How did this happen? The pages John visited may have contained elements related to Facebook, such as the Share and Like buttons. The site also most likely used Facebook Pixel which is a piece of code from the social network, and I’m quoting the official description here “a snippet of Javascript code that allows you to track visitor activity on your website.”

Facebook pixel

The website may have had ads, and/or third-party tracking cookies. The cookies may be used to link activity to a particular computer, and they remain active unless they expire or they are deleted on the local machine.

All these are part of your digital fingerprint which may include personally identifiable details such as your IP address, browser information, location, or operating system. This data is “shared” by the website you visited (through the elements on the page), to the social network. So when John logs into Facebook, the cookies are used to identify him as the one who visited the used cars website.

This is how they track you and display “Relevant Ads”, “Recommended Pages”, and all that. In case of ads and third-party cookies, it can be worse. The data may be shared with companies affiliated to the advertising network, in other words unknown entities.

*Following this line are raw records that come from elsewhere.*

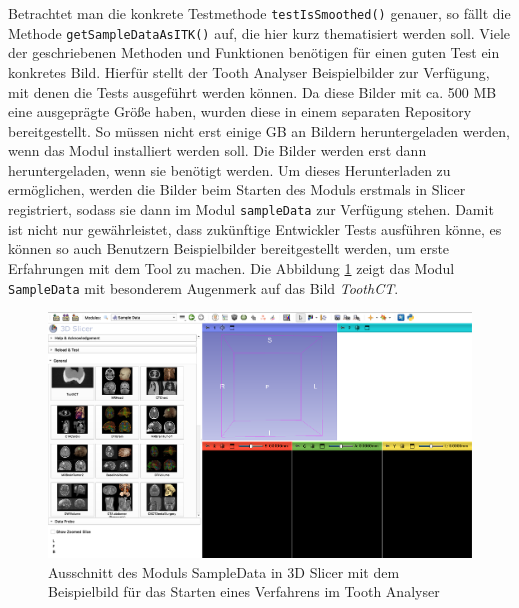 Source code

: Betrachtet man die konkrete Testmethode \texttt{testIsSmoothed()} genauer, so
fällt die Methode \texttt{getSampleDataAsITK()} auf, die hier kurz thematisiert
werden soll. Viele der geschriebenen Methoden und Funktionen benötigen für einen
guten Test ein konkretes Bild. Hierfür stellt der Tooth Analyser Beispielbilder
zur Verfügung, mit denen die Tests ausgeführt werden können. Da diese Bilder mit
ca. 500 \ac{MB} eine ausgeprägte Größe haben, wurden diese in einem separaten Repository
bereitgestellt. So müssen nicht erst einige \ac{GB} an Bildern heruntergeladen werden,
wenn das Modul installiert werden soll. Die Bilder werden erst dann heruntergeladen,
wenn sie benötigt werden. Um dieses Herunterladen zu ermöglichen, werden die
Bilder beim Starten des Moduls erstmals in Slicer registriert, sodass sie dann im
Modul \texttt{sampleData} zur Verfügung stehen. Damit ist nicht nur gewährleistet,
dass zukünftige Entwickler Tests ausführen könne, es können so auch Benutzern Beispielbilder
bereitgestellt werden, um erste Erfahrungen mit dem Tool zu machen. Die Abbildung
\ref{fig:sample_data} zeigt das Modul \texttt{SampleData} mit besonderem
Augenmerk auf das Bild \textit{ToothCT}.

\begin{figure}[h]
	\centering
	\includegraphics[width=1\textwidth]{img/sampleData.png}
	\caption{Ausschnitt des Moduls SampleData in 3D Slicer mit dem Beispielbild
	für das Starten eines Verfahrens im Tooth Analyser}
	\label{fig:sample_data}
\end{figure}

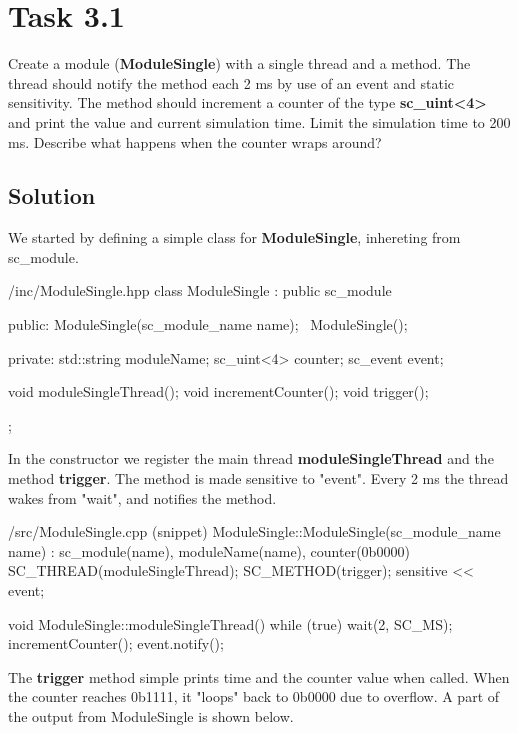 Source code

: \documentclass[../main.tex]{subfiles}
\begin{document}
\section*{Task 3.1}

Create a module (\textbf{ModuleSingle}) with a single thread and a method. The thread should notify the method each 2 ms by use of an event and static sensitivity. The method should increment a counter of the type \textbf{sc\_uint<4>} and print the value and current simulation time. Limit the simulation time to 200 ms. Describe what happens when the counter wraps around?

\subsection*{Solution}

We started by defining a simple class for \textbf{ModuleSingle}, inhereting from sc\_module.

\begin{myminted}{/inc/ModuleSingle.hpp}
class ModuleSingle : public sc_module {
public:
    ModuleSingle(sc_module_name name);
    ~ModuleSingle();

private:
    std::string moduleName;
    sc_uint<4> counter;
    sc_event event;

    void moduleSingleThread();
    void incrementCounter();
    void trigger();
};
\end{myminted}

In the constructor we register the main thread \textbf{moduleSingleThread} and the method \textbf{trigger}. The method is made sensitive to "event". Every 2 ms the thread wakes from "wait", and notifies the method.

\begin{myminted}{/src/ModuleSingle.cpp (snippet)}
ModuleSingle::ModuleSingle(sc_module_name name) 
    : sc_module(name), moduleName(name), counter(0b0000)
{
    SC_THREAD(moduleSingleThread);
    SC_METHOD(trigger);
    sensitive << event;
}

void ModuleSingle::moduleSingleThread() {
    while (true) {
        wait(2, SC_MS); 
        incrementCounter();
        event.notify();
    }
}
\end{myminted}

\newpage

The \textbf{trigger} method simple prints time and the counter value when called. When the counter reaches 0b1111, it "loops" back to 0b0000 due to overflow. A part of the output from ModuleSingle is shown below.
\end{document}
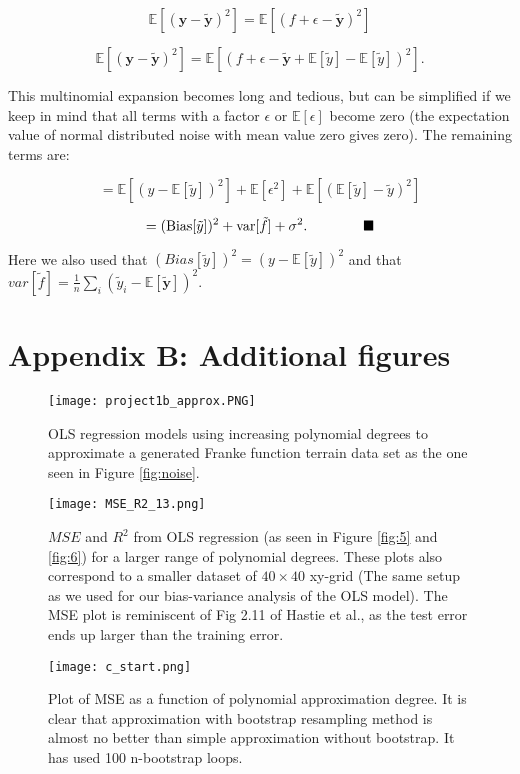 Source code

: \documentclass[reprint,english,notitlepage]{revtex4-1}  %
\newcommand*{\QEDA}{\hfill\ensuremath{\blacksquare}}
\begin{document}
$$\mathbb{E}\left[(\bm{y}-\bm{\tilde{y}})^2\right] = \mathbb{E}\left[(f + \epsilon -\bm{\tilde{y}})^2\right]$$

$$\mathbb{E}\left[(\bm{y}-\bm{\tilde{y}})^2\right] = \mathbb{E}\left[(f + \epsilon -\bm{\tilde{y}} + \mathbb{E}[\tilde{y}] - \mathbb{E}[\tilde{y}])^2\right].$$

This multinomial expansion becomes long and tedious, but can be simplified if we keep in mind that all terms with a factor $\epsilon$ or $\mathbb{E}[\epsilon]$ become zero (the expectation value of normal distributed noise with mean value zero gives zero). The remaining terms are:

$$ = \mathbb{E}[(y - \mathbb{E}[\tilde{y}])^2] + \mathbb{E}[\epsilon^2] + \mathbb{E}[(\mathbb{E}[\tilde{y}] - \tilde{y})^2]$$

$$=(\mathrm{Bias}[\tilde{y}])^2+\mathrm{var}[\tilde{f}]+\sigma^2. \quad \quad \quad \quad \QEDA$$

Here we also used that $(Bias[\tilde{y}])^2 = (y - \mathbb{E}[\tilde{y}])^2$ and that $var[\tilde{f}] = \frac{1}{n}\sum_i(\tilde{y}_i-\mathbb{E}\left[\bm{\tilde{y}}\right])^2$.

\section{Appendix B: Additional figures}

\onecolumngrid
\begin{figure}[h!]
    \centering
    \texttt{[image: project1b\_approx.PNG]}
    \caption{OLS regression models using increasing polynomial degrees to approximate a generated Franke function terrain data set as the one seen in Figure \ref{fig:noise}.}
    \label{fig:ols_approx}
\end{figure}

\begin{figure}[h!]
    \centering
    \texttt{[image: MSE\_R2\_13.png]}
    \caption{$MSE$ and $R^2$ from OLS regression (as seen in Figure \ref{fig:5} and \ref{fig:6}) for a larger range of polynomial degrees. These plots also correspond to a smaller dataset of $40 \times 40$ xy-grid (The same setup as we used for our bias-variance analysis of the OLS model). The MSE plot is reminiscent of Fig 2.11 of Hastie et al., as the test error ends up larger than the training error.}
    \label{fig:OLS_ext}
\end{figure}

\begin{figure}[h!]
    \centering
    \texttt{[image: c\_start.png]}
    \caption{Plot of MSE as a function of polynomial approximation degree. It is clear that approximation with bootstrap resampling method is almost no better than simple approximation without bootstrap. It has used 100 n-bootstrap loops. }
    \label{fig:fig5_modded}
\end{figure}
\twocolumngrid
\end{document}
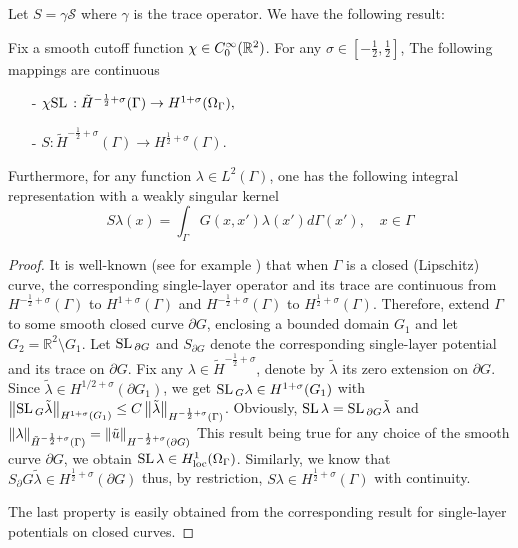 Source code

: \documentclass[10pt,a4paper]{article}
\begin{document}
Let $S = \gamma \mathcal S$ where $\gamma$ is the trace operator. We have the following result: 
\begin{The}
	\label{TheoSopenArc}
	Fix a smooth cutoff function $\chi \in C^{\infty}_{0}(\mathbb{R}^2)$. For any $\sigma \in [-\frac{1}{2}, \frac{1}{2}]$, The following mappings are continuous
	\begin{enumerate}
		\item[-] $\chi\mathcal {\textup{SL}\hspace{1.5pt}} : \tilde{H}^{-\frac{1}{2} + \sigma}(\Gamma) \to H^{1+ \sigma}(\Omega_\Gamma),$
		\item[-] $S : \tilde{H}^{-\frac{1}{2} + \sigma}(\Gamma) \to H^{\frac{1}{2}+ \sigma}(\Gamma).$
	\end{enumerate}
	Furthermore, for any function $\lambda \in L^{2}(\Gamma)$, one has the following integral representation with a weakly singular kernel
	\begin{equation}
		S\lambda(x) = \int_{\Gamma} G(x,x') \lambda(x') d\Gamma(x'), \quad x \in \Gamma		
	\end{equation}
	\begin{proof}
		It is well-known (see for example \cite[chap. 6]{mclean2000strongly}) that when $\Gamma$ is a closed (Lipschitz) curve, the corresponding single-layer operator and its trace are continuous from $H^{-\frac{1}{2}+ \sigma}(\Gamma)$ to $H^{1+\sigma}(\Gamma)$ and $H^{-\frac{1}{2}+ \sigma}(\Gamma)$ to $H^{
		\frac{1}{2}+\sigma}(\Gamma)$. Therefore, extend $\Gamma$ to some smooth closed curve $\partial G$, enclosing a bounded domain $G_1$ and let $G_2 = \mathbb{R}^2\setminus G_1$. Let $\textup{SL}\hspace{1.5pt}_{\partial G}$ and $S_{\partial G}$ denote the corresponding single-layer potential and its trace on $\partial G$. Fix any $\lambda \in \tilde{H}^{-\frac{1}{2} + \sigma}$, denote by $\tilde{\lambda}$ its zero extension on $\partial G$. Since $\tilde{\lambda} \in H^{1/2+\sigma}(\partial G_1)$, we get $\textup{SL}\hspace{1.5pt}_G\lambda\in H^{1 + \sigma}(G_1)$ with $\left\|\textup{SL}\hspace{1.5pt}_G \tilde{\lambda}\right\|_{H^{1+\sigma}(G_1)} \leq C \left\|\tilde{\lambda}\right\|_{H^{-\frac{1}{2}+ \sigma}(\Gamma)}$. Obviously, $\textup{SL}\hspace{1.5pt}\lambda = \textup{SL}\hspace{1.5pt}_{\partial G} \tilde{\lambda}$ and $\left\|\lambda\right\|_{\tilde{H}^{-\frac{1}{2}+\sigma}(\Gamma)} = \left\|\tilde{u}\right\|_{H^{-\frac{1}{2} + \sigma}(\partial G)}$ This result being true for any choice of the smooth curve $\partial G$, we obtain $\textup{SL}\hspace{1.5pt}\lambda\in H^{1}_{\text{loc}}(\Omega_\Gamma)$. Similarly, we know that $S_\partial G \tilde{\lambda} \in H^{\frac{1}{2}+\sigma}(\partial G)$ thus, by restriction, $S \lambda \in H^{\frac{1}{2}+\sigma}(\Gamma)$ with continuity. 
	
		The last property is easily obtained from the corresponding result for single-layer potentials on closed curves.  
	\end{proof}
\end{The} 
\end{document}
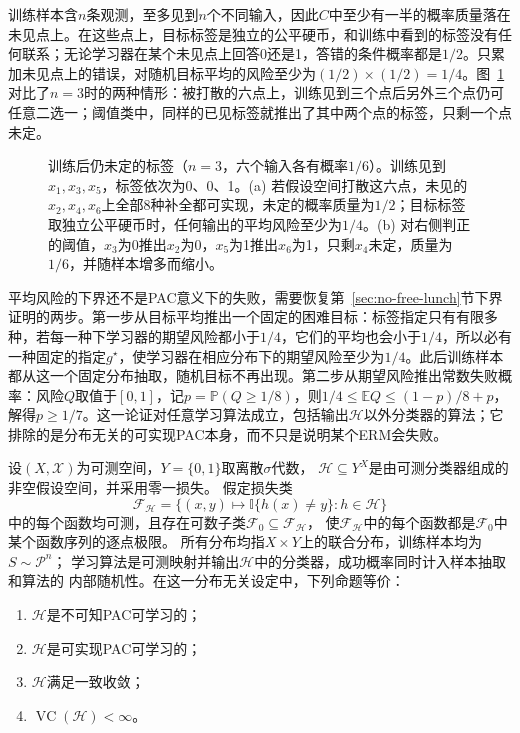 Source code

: 训练样本含$n$条观测，至多见到$n$个不同输入，因此$C$中至少有一半的概率质量落在未见点上。在这些点上，目标标签是独立的公平硬币，和训练中看到的标签没有任何联系；无论学习器在某个未见点上回答0还是1，答错的条件概率都是$1/2$。只累加未见点上的错误，对随机目标平均的风险至少为$(1/2)\times(1/2)=1/4$。图~\ref{fig:lt5-unseen-labels-shattered}对比了$n=3$时的两种情形：被打散的六点上，训练见到三个点后另外三个点仍可任意二选一；阈值类中，同样的已见标签就推出了其中两个点的标签，只剩一个点未定。

\begin{figure}[htbp]
  \centering
  
  \caption{训练后仍未定的标签（$n=3$，六个输入各有概率$1/6$）。训练见到$x_1,x_3,x_5$，标签依次为0、0、1。(a) 若假设空间打散这六点，未见的$x_2,x_4,x_6$上全部8种补全都可实现，未定的概率质量为$1/2$；目标标签取独立公平硬币时，任何输出的平均风险至少为$1/4$。(b) 对右侧判正的阈值，$x_3$为0推出$x_2$为0，$x_5$为1推出$x_6$为1，只剩$x_4$未定，质量为$1/6$，并随样本增多而缩小。}
  \label{fig:lt5-unseen-labels-shattered}
\end{figure}

平均风险的下界还不是PAC意义下的失败，需要恢复第~\ref{sec:no-free-lunch}节下界证明的两步。第一步从目标平均推出一个固定的困难目标：标签指定只有有限多种，若每一种下学习器的期望风险都小于$1/4$，它们的平均也会小于$1/4$，所以必有一种固定的指定$g^\star$，使学习器在相应分布下的期望风险至少为$1/4$。此后训练样本都从这一个固定分布抽取，随机目标不再出现。第二步从期望风险推出常数失败概率：风险$Q$取值于$[0,1]$，记$p=\mathbb P(Q\geq1/8)$，则$1/4\leq\mathbb EQ\leq(1-p)/8+p$，解得$p\geq1/7$。这一论证对任意学习算法成立，包括输出$\mathcal H$以外分类器的算法；它排除的是分布无关的可实现PAC本身，而不只是说明某个ERM会失败。

\begin{theorem}[二分类学习基本定理]
\label{thm:binary-fundamental-theorem}
设$(X,\mathcal X)$为可测空间，$Y=\{0,1\}$取离散$\sigma$代数，
$\mathcal H\subseteq Y^X$是由可测分类器组成的非空假设空间，并采用零一损失。
假定损失类
\[
 \mathcal F_{\mathcal H}
 =\{(x,y)\mapsto\mathbb I\{h(x)\neq y\}:h\in\mathcal H\}
\]
中的每个函数均可测，且存在可数子类$\mathcal F_0\subseteq\mathcal F_{\mathcal H}$，
使$\mathcal F_{\mathcal H}$中的每个函数都是$\mathcal F_0$中某个函数序列的逐点极限。
所有分布均指$X\times Y$上的联合分布，训练样本均为$S\sim\mathcal P^n$；
学习算法是可测映射并输出$\mathcal H$中的分类器，成功概率同时计入样本抽取和算法的
内部随机性。在这一分布无关设定中，下列命题等价：
\begin{enumerate}
 \item $\mathcal H$是不可知PAC可学习的；
 \item $\mathcal H$是可实现PAC可学习的；
 \item $\mathcal H$满足一致收敛；
 \item $\operatorname{VC}(\mathcal H)<\infty$。
\end{enumerate}
\end{theorem}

Facebook uses different kinds of tracking methods, this example is just one of them. That’s the reason why Mozilla has a Facebook Container add-on, an extension dedicated to prevent the tracking atrocities of the network.

I still hear stories of privacy horror like “I was planning a trip with my friends, and began seeing Facebook ads for hotels located there”. This was from friend, and he had used Google Maps to look up the distance from his city to the destination. How did Facebook know that? He claims the app was listening. I cannot confirm such theories without evidence, but yes these have happened to me too. Recently I was discussing visiting a book fair with a family member. A few minutes later he handed me his phone and I saw that the phone app was recommending a page about books. That’s creepy. I have no explanation for these things.

Note: I don’t hate Facebook, I have had clients contact me through the service. It’s a pretty good way to stay in touch with friends/family, but the tracking has gone too far. That’s why I don’t use the app, I login to the mobile website only when required (or when someone texts/calls me to say “Hey Ash, check Facebook”). But that’s me, I understand that people need to use messenger for day-to-day communication. You should definitely use the Facebook Container extension to minimize the tracking.

Cookie based tracking

Not all cookies are bad. The ones you used to sign in to your accounts, and stay signed in are helpful. You want to store these.  But some cookies do more than that, they track your internet usage, even when you leave their website, i.e., they can know which website you visited after you left their site. Firefox blocks third-party tracking cookies by default. Some can be even more intrusive and use information from other cookies.

Time for another example.

Let’s say you bought some cookies, they are of different kinds. But you have a single cookie jar, so you put them all together. What happens? Bits and pieces, crumbs of cookies get mixed up with one another. It’s a mess.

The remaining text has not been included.